エピローグ

終焉の旅の始まり

「大魔神様。申し訳ありません」


 魔神軍師の謝罪の言葉が、暗闇に覆われた王城の間に響く。

 かしずく魔神軍師は、言葉を口にしながら、その相貌に畏怖と覚悟を滲ませていた。


「この度の敗戦、責任は儂にございます。魔王たちの軽率な作戦に乗り、人間との戦いに望んだことが、今回の敗戦を招く結果となりました。いかなる処罰も、覚悟の上でございます」

「・・・・・・なるほど。殊勝な心がけだな」


 静かな声で、大魔神は問う。

 声は、怒っているとも落ち着いているともとれる。


「お主が今回の戦いの責任を取る、そう言いたいのだな」

「はい・・・・・・」

「ならば、お前が取るべき責任は一つだ。次の戦いこそ、魔物が勝つように必勝を期せ。それがお前の取るべき行ないだ」


 大魔神がそう言うと、その言葉に、魔神軍師は心底驚いた様子で顔を上げる。

 そして、珍しくその言葉に動揺を込めた。


「し、しかしそれでは、他の者に――」

「示しをつけねばならぬ、というならば無用だ。そもそも、魔王たちの口車に乗ったのは我だ。忘れたか? 貴様が処罰を受ける必要などない。それに・・・・・・」


 言いながら、大魔神は嘆息する。


「魔王、魔神を見渡しても、知恵者はお主を含めて数名しかおらん。そしてお主は公明正大だ。そんなお主をここであっけなく処分しては、いつまで経っても魔物の世は来ない」

「・・・・・・わかり、ました」


 大魔神の言葉に、魔神軍師は恭しく頭を下げる。

 そして、誓う。


「儂も、この後は身命を賭して、魔物に勝利をもたらしましょう。
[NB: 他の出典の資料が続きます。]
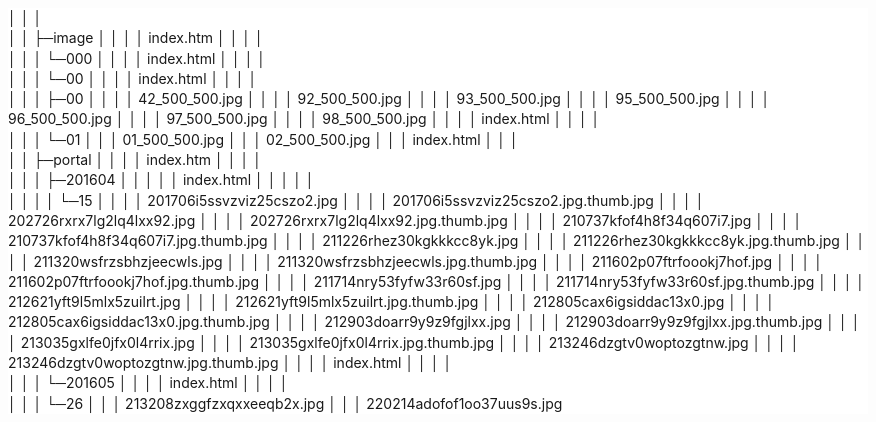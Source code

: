 │  │  │      
│  │  ├─image
│  │  │  │  index.htm
│  │  │  │  
│  │  │  └─000
│  │  │      │  index.html
│  │  │      │  
│  │  │      └─00
│  │  │          │  index.html
│  │  │          │  
│  │  │          ├─00
│  │  │          │      42_500_500.jpg
│  │  │          │      92_500_500.jpg
│  │  │          │      93_500_500.jpg
│  │  │          │      95_500_500.jpg
│  │  │          │      96_500_500.jpg
│  │  │          │      97_500_500.jpg
│  │  │          │      98_500_500.jpg
│  │  │          │      index.html
│  │  │          │      
│  │  │          └─01
│  │  │                  01_500_500.jpg
│  │  │                  02_500_500.jpg
│  │  │                  index.html
│  │  │                  
│  │  ├─portal
│  │  │  │  index.htm
│  │  │  │  
│  │  │  ├─201604
│  │  │  │  │  index.html
│  │  │  │  │  
│  │  │  │  └─15
│  │  │  │          201706i5ssvzviz25cszo2.jpg
│  │  │  │          201706i5ssvzviz25cszo2.jpg.thumb.jpg
│  │  │  │          202726rxrx7lg2lq4lxx92.jpg
│  │  │  │          202726rxrx7lg2lq4lxx92.jpg.thumb.jpg
│  │  │  │          210737kfof4h8f34q607i7.jpg
│  │  │  │          210737kfof4h8f34q607i7.jpg.thumb.jpg
│  │  │  │          211226rhez30kgkkkcc8yk.jpg
│  │  │  │          211226rhez30kgkkkcc8yk.jpg.thumb.jpg
│  │  │  │          211320wsfrzsbhzjeecwls.jpg
│  │  │  │          211320wsfrzsbhzjeecwls.jpg.thumb.jpg
│  │  │  │          211602p07ftrfoookj7hof.jpg
│  │  │  │          211602p07ftrfoookj7hof.jpg.thumb.jpg
│  │  │  │          211714nry53fyfw33r60sf.jpg
│  │  │  │          211714nry53fyfw33r60sf.jpg.thumb.jpg
│  │  │  │          212621yft9l5mlx5zuilrt.jpg
│  │  │  │          212621yft9l5mlx5zuilrt.jpg.thumb.jpg
│  │  │  │          212805cax6igsiddac13x0.jpg
│  │  │  │          212805cax6igsiddac13x0.jpg.thumb.jpg
│  │  │  │          212903doarr9y9z9fgjlxx.jpg
│  │  │  │          212903doarr9y9z9fgjlxx.jpg.thumb.jpg
│  │  │  │          213035gxlfe0jfx0l4rrix.jpg
│  │  │  │          213035gxlfe0jfx0l4rrix.jpg.thumb.jpg
│  │  │  │          213246dzgtv0woptozgtnw.jpg
│  │  │  │          213246dzgtv0woptozgtnw.jpg.thumb.jpg
│  │  │  │          index.html
│  │  │  │          
│  │  │  └─201605
│  │  │      │  index.html
│  │  │      │  
│  │  │      └─26
│  │  │              213208zxggfzxqxxeeqb2x.jpg
│  │  │              220214adofof1oo37uus9s.jpg
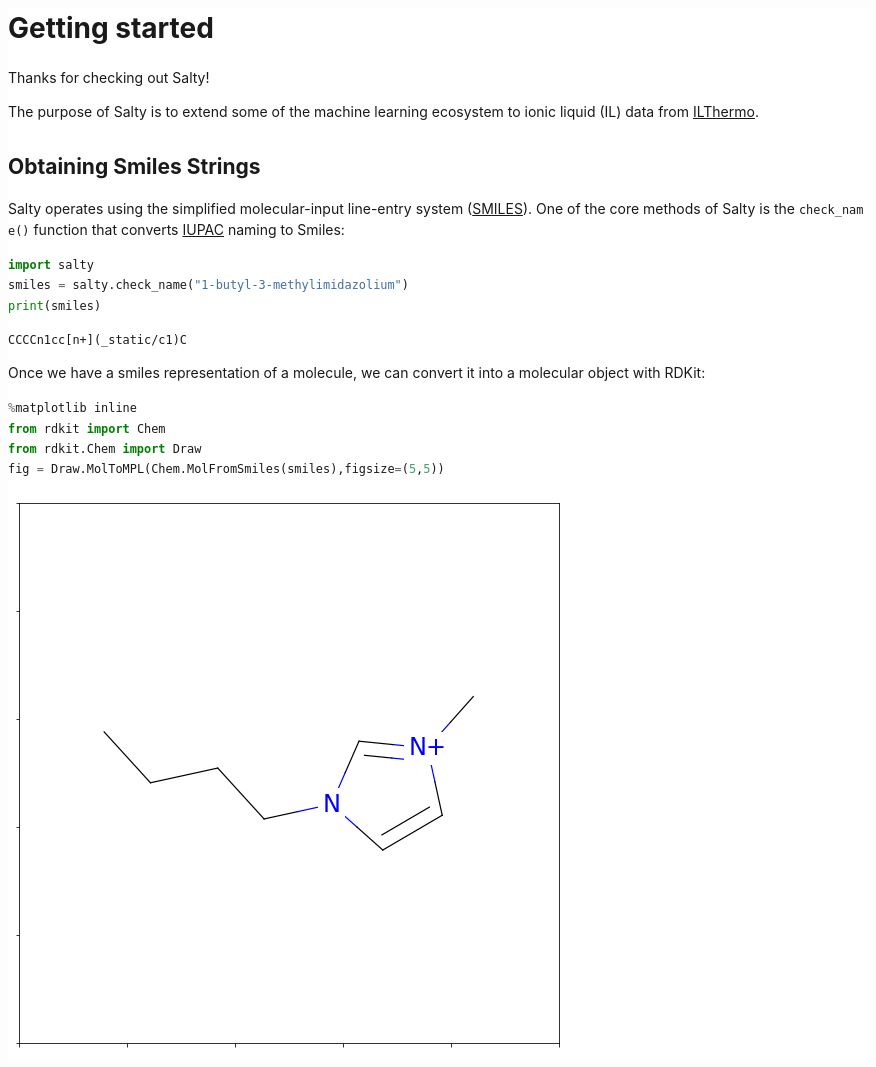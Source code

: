 
# Getting started

Thanks for checking out Salty! 

The purpose of Salty is to extend some of the machine learning ecosystem to ionic liquid (IL) data from [ILThermo](_static/http://ilthermo.boulder.nist.gov/).

## Obtaining Smiles Strings

Salty operates using the simplified molecular-input line-entry system ([SMILES](_static/https://en.wikipedia.org/wiki/Simplified_molecular-input_line-entry_system)). One of the core methods of Salty is the `check_name()` function that converts [IUPAC](_static/https://iupac.org/) naming to Smiles:


```python
import salty
smiles = salty.check_name("1-butyl-3-methylimidazolium")
print(smiles)
```

    CCCCn1cc[n+](_static/c1)C


Once we have a smiles representation of a molecule, we can convert it into a molecular object with RDKit:


```python
%matplotlib inline
from rdkit import Chem
from rdkit.Chem import Draw
fig = Draw.MolToMPL(Chem.MolFromSmiles(smiles),figsize=(5,5))
```


![png](_static/output_3_0.png)
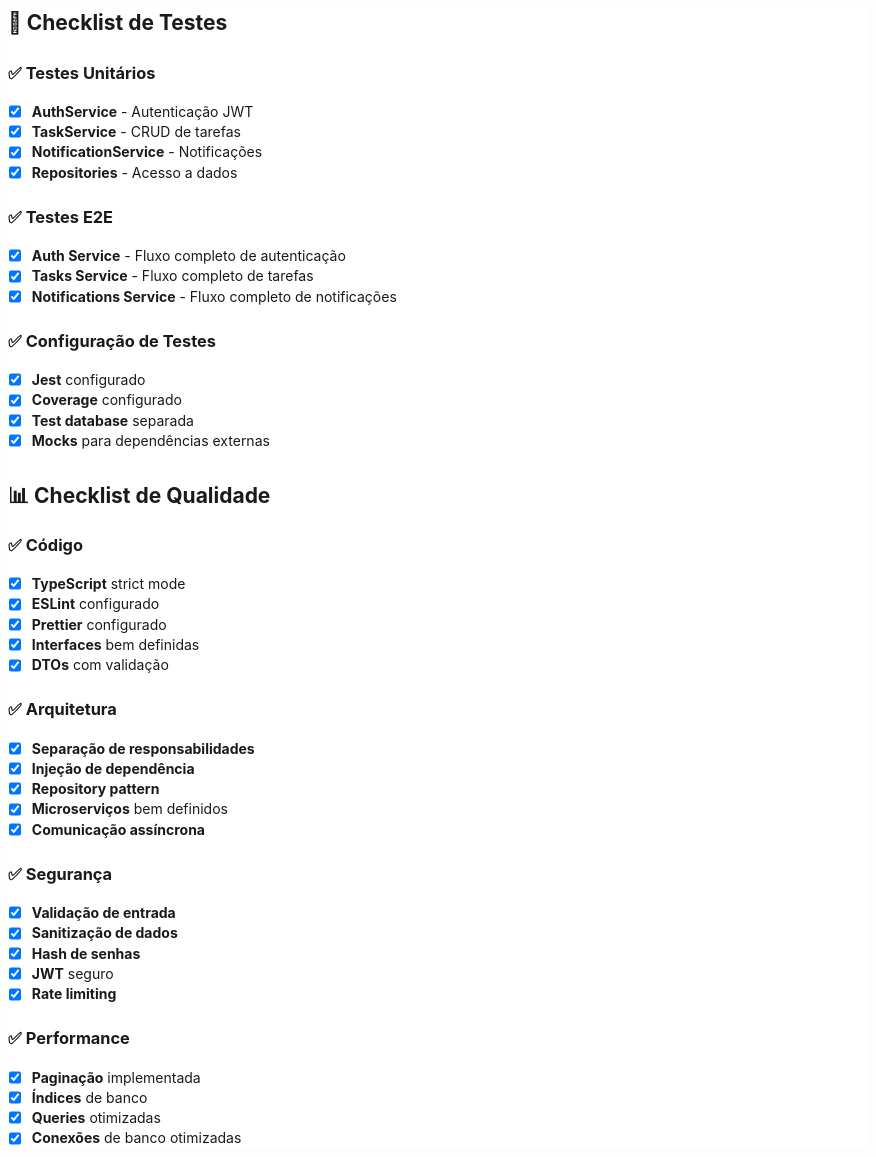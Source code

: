 ## 🧪 Checklist de Testes

### ✅ Testes Unitários

- [x] **AuthService** - Autenticação JWT
- [x] **TaskService** - CRUD de tarefas
- [x] **NotificationService** - Notificações
- [x] **Repositories** - Acesso a dados

### ✅ Testes E2E

- [x] **Auth Service** - Fluxo completo de autenticação
- [x] **Tasks Service** - Fluxo completo de tarefas
- [x] **Notifications Service** - Fluxo completo de notificações

### ✅ Configuração de Testes

- [x] **Jest** configurado
- [x] **Coverage** configurado
- [x] **Test database** separada
- [x] **Mocks** para dependências externas

## 📊 Checklist de Qualidade

### ✅ Código

- [x] **TypeScript** strict mode
- [x] **ESLint** configurado
- [x] **Prettier** configurado
- [x] **Interfaces** bem definidas
- [x] **DTOs** com validação

### ✅ Arquitetura

- [x] **Separação de responsabilidades**
- [x] **Injeção de dependência**
- [x] **Repository pattern**
- [x] **Microserviços** bem definidos
- [x] **Comunicação assíncrona**

### ✅ Segurança

- [x] **Validação de entrada**
- [x] **Sanitização de dados**
- [x] **Hash de senhas**
- [x] **JWT** seguro
- [x] **Rate limiting**

### ✅ Performance

- [x] **Paginação** implementada
- [x] **Índices** de banco
- [x] **Queries** otimizadas
- [x] **Conexões** de banco otimizadas
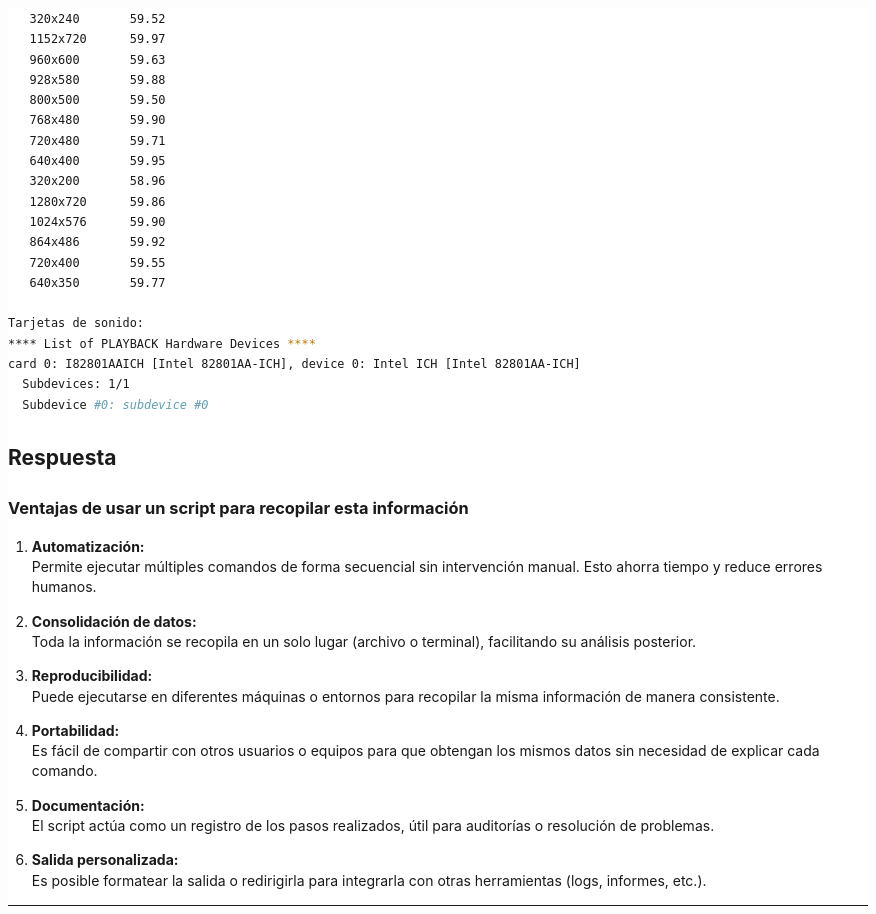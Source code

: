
```bash
   320x240       59.52  
   1152x720      59.97  
   960x600       59.63  
   928x580       59.88  
   800x500       59.50  
   768x480       59.90  
   720x480       59.71  
   640x400       59.95  
   320x200       58.96  
   1280x720      59.86  
   1024x576      59.90  
   864x486       59.92  
   720x400       59.55  
   640x350       59.77  

Tarjetas de sonido:
**** List of PLAYBACK Hardware Devices ****
card 0: I82801AAICH [Intel 82801AA-ICH], device 0: Intel ICH [Intel 82801AA-ICH]
  Subdevices: 1/1
  Subdevice #0: subdevice #0

```

## Respuesta

### **Ventajas de usar un script para recopilar esta información**

1. **Automatización:**  
   Permite ejecutar múltiples comandos de forma secuencial sin intervención manual. Esto ahorra tiempo y reduce errores humanos.

2. **Consolidación de datos:**  
   Toda la información se recopila en un solo lugar (archivo o terminal), facilitando su análisis posterior.

3. **Reproducibilidad:**  
   Puede ejecutarse en diferentes máquinas o entornos para recopilar la misma información de manera consistente.

4. **Portabilidad:**  
   Es fácil de compartir con otros usuarios o equipos para que obtengan los mismos datos sin necesidad de explicar cada comando.

5. **Documentación:**  
   El script actúa como un registro de los pasos realizados, útil para auditorías o resolución de problemas.

6. **Salida personalizada:**  
   Es posible formatear la salida o redirigirla para integrarla con otras herramientas (logs, informes, etc.).

---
寛大な処置を、ありがとうございます」

「うむ。まだ、戦いは終わったわけではない」


 そう言って、大魔神は笑うわけではないが、目を細める。


「これから、真の戦いが始まるのだ。それを、楽しもうではないか」


 その言葉には、ただ楽しいと言う感情ではなく、それ以上に強い戦意が宿っていたのだった。



   *



「まったく。大大陸の人間は、馬鹿しかいないのか?」


 辟易とした様子で、そう口を開いたのはシグだ。

 彼の言葉を聞いているのは、同僚のハマーとヴィスナだ。

 すぐ横に控えていた彼らは、その言葉に失笑する。


「馬鹿、と言うよりも考えが浅はかだな。普通こんなことしないだろ」

「そうだね。かなり、俺らも面食らったよ」

「浅慮、と難しく言う必要はないと思う。実際馬鹿だし」


 口々に、そう三人は辛辣な言葉を寄せる。

 批難の矛先は、大大陸にある三つの大国に向けられてのものだった。

 魔物との大戦を制し、その団結力と強さを見せた人類であったが、直後、予想外のことが起こった。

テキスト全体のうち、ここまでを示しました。